■ **TASK BRIEF**
In the listing below, identify each line with the word "real" and return those lines.

■ **DATA RECORDS**
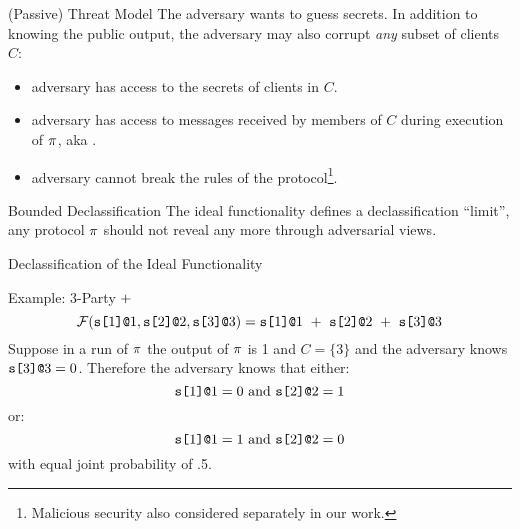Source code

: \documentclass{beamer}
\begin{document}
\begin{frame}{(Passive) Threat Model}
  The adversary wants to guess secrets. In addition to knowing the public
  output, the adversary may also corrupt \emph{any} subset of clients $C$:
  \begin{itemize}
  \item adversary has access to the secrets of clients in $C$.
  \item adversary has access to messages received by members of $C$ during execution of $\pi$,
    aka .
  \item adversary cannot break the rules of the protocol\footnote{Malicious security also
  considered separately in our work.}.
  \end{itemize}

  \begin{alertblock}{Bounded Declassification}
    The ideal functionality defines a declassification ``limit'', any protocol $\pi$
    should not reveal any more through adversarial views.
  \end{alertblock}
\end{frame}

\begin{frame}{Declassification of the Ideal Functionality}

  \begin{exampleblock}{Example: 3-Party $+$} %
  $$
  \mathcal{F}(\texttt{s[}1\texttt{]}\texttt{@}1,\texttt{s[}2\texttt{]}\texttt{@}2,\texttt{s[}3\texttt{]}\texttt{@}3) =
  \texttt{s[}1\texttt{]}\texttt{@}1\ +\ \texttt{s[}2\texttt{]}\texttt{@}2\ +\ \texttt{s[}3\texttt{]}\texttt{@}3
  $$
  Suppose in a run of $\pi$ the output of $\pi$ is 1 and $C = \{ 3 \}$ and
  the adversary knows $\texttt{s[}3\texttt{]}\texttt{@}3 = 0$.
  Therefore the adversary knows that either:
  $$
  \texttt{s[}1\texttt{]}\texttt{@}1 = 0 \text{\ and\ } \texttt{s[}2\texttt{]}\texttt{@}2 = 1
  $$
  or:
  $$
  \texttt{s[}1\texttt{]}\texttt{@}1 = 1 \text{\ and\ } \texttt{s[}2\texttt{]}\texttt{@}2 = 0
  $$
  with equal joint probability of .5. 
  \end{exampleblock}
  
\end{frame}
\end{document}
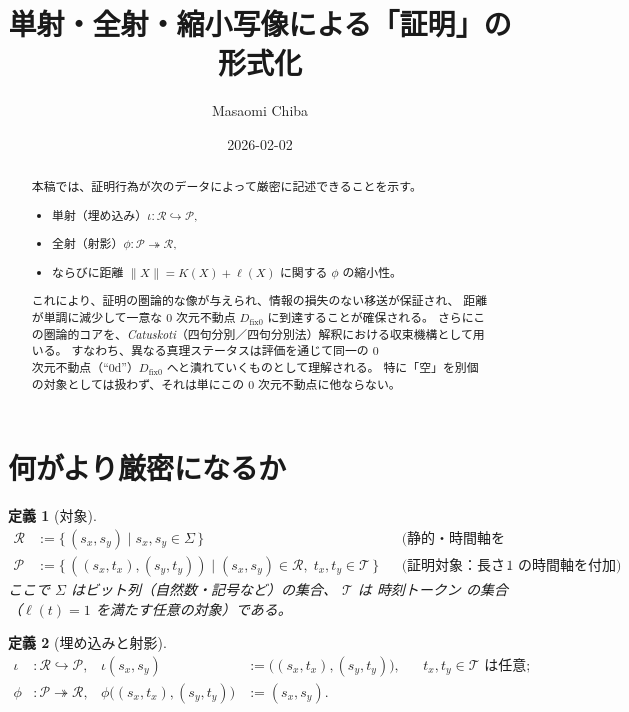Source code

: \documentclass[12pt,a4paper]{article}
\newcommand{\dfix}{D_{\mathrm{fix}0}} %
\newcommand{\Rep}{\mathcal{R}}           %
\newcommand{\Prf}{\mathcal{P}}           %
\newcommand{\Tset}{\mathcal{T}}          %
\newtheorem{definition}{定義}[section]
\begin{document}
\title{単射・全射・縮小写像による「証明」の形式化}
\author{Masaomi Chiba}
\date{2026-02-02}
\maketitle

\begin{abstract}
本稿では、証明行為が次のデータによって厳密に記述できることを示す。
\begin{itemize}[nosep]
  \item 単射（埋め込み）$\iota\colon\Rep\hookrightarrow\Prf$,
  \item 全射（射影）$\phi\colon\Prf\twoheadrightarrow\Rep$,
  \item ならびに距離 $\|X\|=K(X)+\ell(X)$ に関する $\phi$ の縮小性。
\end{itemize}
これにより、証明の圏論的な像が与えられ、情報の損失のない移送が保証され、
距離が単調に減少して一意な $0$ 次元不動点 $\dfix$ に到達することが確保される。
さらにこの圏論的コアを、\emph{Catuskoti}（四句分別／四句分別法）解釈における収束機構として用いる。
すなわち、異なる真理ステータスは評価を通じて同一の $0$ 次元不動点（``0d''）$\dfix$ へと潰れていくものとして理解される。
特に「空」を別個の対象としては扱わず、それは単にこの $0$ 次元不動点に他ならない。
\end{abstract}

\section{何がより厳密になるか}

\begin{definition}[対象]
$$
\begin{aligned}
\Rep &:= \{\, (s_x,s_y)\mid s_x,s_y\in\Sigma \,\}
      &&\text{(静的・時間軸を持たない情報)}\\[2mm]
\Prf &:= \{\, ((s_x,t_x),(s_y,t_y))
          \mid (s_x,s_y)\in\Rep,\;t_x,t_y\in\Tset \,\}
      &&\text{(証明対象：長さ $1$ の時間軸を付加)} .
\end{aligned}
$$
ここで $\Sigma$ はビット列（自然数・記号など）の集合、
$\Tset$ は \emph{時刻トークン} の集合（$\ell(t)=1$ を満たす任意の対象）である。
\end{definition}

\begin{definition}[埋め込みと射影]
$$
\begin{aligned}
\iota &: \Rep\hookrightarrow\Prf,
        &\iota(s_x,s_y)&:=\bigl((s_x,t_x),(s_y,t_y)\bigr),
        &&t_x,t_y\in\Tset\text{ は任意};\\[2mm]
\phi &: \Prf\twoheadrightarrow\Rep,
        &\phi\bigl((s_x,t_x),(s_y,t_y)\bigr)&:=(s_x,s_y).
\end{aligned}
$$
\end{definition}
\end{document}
* * *
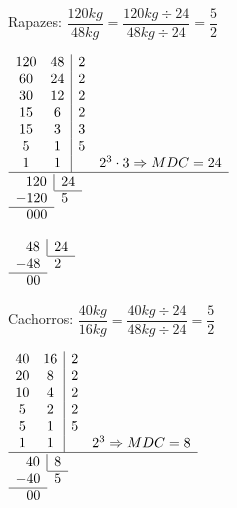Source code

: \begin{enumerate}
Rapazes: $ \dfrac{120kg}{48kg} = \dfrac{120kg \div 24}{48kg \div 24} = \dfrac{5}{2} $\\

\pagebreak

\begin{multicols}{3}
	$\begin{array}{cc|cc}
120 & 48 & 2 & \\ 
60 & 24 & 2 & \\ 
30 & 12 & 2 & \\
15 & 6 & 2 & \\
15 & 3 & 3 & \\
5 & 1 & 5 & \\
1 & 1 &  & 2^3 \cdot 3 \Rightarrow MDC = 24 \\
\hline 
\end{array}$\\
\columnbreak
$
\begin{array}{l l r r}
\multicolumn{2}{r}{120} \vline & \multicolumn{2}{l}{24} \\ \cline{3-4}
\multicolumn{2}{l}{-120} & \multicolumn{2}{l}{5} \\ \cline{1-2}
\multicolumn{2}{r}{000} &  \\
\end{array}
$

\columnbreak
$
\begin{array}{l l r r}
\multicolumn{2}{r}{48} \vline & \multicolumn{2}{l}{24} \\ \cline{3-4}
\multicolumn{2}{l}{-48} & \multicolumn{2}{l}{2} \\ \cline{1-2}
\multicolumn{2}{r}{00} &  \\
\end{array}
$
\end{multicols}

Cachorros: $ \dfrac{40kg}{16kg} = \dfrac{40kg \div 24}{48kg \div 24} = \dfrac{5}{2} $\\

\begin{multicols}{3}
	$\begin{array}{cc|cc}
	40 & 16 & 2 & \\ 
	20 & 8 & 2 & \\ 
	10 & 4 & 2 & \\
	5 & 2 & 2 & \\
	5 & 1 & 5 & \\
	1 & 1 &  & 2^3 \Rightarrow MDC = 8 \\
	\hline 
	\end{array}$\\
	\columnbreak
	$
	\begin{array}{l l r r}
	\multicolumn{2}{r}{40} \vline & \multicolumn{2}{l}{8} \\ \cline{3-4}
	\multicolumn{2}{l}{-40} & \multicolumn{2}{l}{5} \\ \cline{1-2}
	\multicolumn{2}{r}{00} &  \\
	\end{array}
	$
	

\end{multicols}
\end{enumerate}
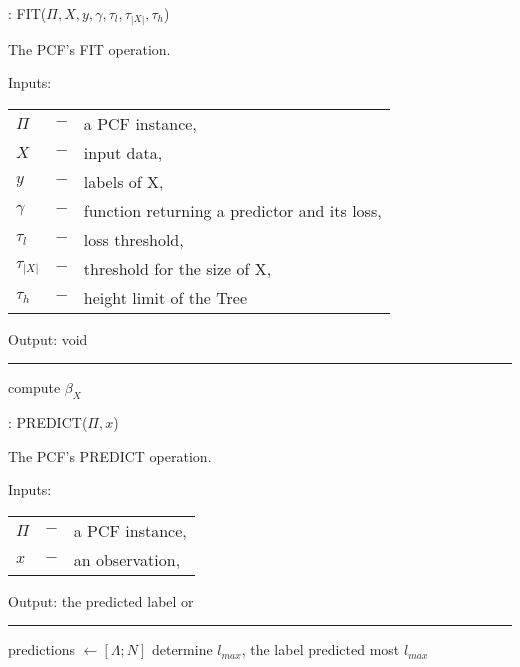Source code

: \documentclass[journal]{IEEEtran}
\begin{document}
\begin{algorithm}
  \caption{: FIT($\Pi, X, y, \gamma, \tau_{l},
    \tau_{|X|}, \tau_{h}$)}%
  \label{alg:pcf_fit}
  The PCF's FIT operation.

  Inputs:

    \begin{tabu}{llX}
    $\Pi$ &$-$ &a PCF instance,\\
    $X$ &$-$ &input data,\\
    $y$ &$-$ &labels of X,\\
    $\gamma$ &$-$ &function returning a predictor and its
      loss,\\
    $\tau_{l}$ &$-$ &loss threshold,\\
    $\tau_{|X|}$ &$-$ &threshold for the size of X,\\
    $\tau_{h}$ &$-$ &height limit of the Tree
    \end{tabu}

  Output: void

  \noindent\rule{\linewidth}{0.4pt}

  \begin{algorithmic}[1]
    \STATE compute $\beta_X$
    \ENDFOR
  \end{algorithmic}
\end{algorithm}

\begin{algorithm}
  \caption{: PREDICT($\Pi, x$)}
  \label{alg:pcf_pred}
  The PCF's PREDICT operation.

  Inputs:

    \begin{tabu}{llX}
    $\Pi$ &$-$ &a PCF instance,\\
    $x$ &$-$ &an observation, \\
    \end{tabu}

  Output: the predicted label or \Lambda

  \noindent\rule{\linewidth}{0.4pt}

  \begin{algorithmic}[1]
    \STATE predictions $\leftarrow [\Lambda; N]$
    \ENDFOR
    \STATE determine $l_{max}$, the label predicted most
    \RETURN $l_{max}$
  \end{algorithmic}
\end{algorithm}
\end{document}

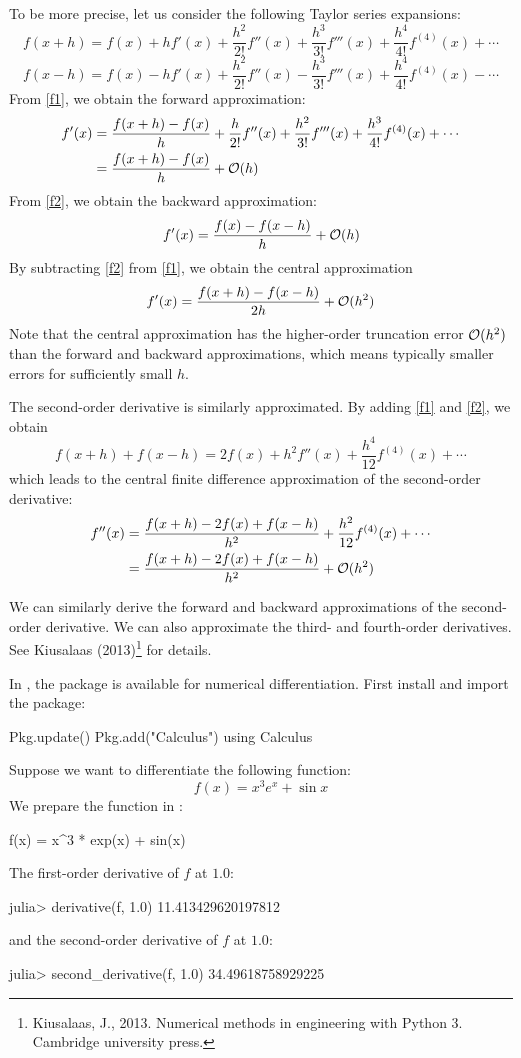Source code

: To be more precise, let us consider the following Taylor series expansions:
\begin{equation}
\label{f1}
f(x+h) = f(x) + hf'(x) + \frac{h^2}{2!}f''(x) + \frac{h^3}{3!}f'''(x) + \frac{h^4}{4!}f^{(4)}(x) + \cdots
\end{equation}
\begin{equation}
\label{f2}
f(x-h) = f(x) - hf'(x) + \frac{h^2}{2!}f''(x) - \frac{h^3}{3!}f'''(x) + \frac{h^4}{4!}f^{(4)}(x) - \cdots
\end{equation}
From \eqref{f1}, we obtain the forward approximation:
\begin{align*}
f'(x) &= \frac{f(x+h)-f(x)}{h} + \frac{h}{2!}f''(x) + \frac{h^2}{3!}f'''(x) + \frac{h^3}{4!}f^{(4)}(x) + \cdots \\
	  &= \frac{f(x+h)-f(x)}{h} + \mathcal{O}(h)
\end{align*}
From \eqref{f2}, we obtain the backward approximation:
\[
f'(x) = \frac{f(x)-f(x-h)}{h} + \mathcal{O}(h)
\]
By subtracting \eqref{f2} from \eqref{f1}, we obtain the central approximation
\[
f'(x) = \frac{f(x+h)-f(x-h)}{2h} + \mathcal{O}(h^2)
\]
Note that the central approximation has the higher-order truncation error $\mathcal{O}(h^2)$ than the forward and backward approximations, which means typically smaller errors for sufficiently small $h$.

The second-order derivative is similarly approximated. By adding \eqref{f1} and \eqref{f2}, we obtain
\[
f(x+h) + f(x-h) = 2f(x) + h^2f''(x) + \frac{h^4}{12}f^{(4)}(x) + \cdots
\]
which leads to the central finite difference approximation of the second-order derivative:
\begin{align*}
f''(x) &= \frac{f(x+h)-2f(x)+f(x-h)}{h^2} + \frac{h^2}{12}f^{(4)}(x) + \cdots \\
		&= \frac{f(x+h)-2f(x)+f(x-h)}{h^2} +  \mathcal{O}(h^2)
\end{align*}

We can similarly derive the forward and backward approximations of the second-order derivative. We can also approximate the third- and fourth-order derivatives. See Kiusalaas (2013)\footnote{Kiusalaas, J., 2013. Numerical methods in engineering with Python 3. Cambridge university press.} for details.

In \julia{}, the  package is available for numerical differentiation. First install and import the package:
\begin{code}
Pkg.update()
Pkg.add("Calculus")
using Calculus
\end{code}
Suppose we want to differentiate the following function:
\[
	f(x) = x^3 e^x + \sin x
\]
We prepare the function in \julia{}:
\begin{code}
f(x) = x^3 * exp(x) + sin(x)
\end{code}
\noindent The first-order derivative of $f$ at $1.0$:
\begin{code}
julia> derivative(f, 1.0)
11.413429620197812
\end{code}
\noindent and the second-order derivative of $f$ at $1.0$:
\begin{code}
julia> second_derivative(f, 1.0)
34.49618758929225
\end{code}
* * *
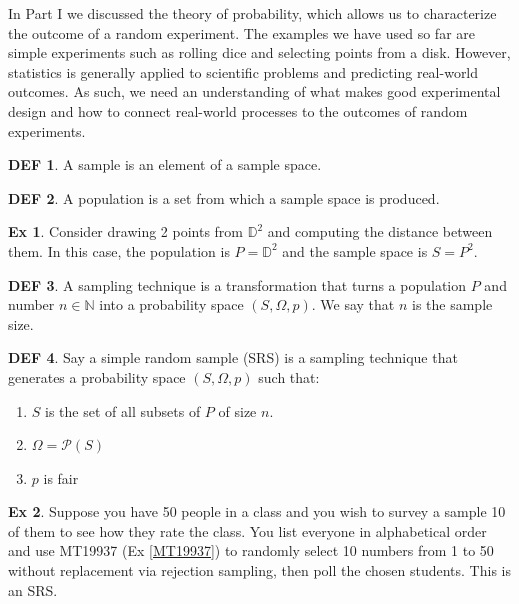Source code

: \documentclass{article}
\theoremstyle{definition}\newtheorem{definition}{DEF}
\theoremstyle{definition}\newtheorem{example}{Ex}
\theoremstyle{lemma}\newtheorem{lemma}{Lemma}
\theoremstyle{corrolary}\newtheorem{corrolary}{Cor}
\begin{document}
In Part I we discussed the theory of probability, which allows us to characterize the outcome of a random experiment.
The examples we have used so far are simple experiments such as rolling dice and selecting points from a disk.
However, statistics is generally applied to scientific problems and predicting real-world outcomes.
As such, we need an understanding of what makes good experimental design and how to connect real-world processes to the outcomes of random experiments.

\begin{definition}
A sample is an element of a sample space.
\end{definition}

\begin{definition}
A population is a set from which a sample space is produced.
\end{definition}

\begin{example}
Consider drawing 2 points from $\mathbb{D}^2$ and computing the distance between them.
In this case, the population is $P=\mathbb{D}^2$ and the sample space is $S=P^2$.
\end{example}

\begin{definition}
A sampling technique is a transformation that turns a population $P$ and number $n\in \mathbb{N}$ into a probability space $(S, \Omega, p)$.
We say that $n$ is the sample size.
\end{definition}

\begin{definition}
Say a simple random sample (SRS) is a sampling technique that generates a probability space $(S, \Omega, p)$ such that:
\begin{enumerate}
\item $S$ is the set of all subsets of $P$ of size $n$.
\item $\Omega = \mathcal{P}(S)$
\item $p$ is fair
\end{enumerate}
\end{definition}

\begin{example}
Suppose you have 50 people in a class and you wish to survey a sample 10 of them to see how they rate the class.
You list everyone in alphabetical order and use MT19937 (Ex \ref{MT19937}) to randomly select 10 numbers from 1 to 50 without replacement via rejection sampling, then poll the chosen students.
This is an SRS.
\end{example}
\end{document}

■ **ANSWER**
However, statistics is generally applied to scientific problems and predicting real-world outcomes.
As such, we need an understanding of what makes good experimental design and how to connect real-world processes to the outcomes of random experiments.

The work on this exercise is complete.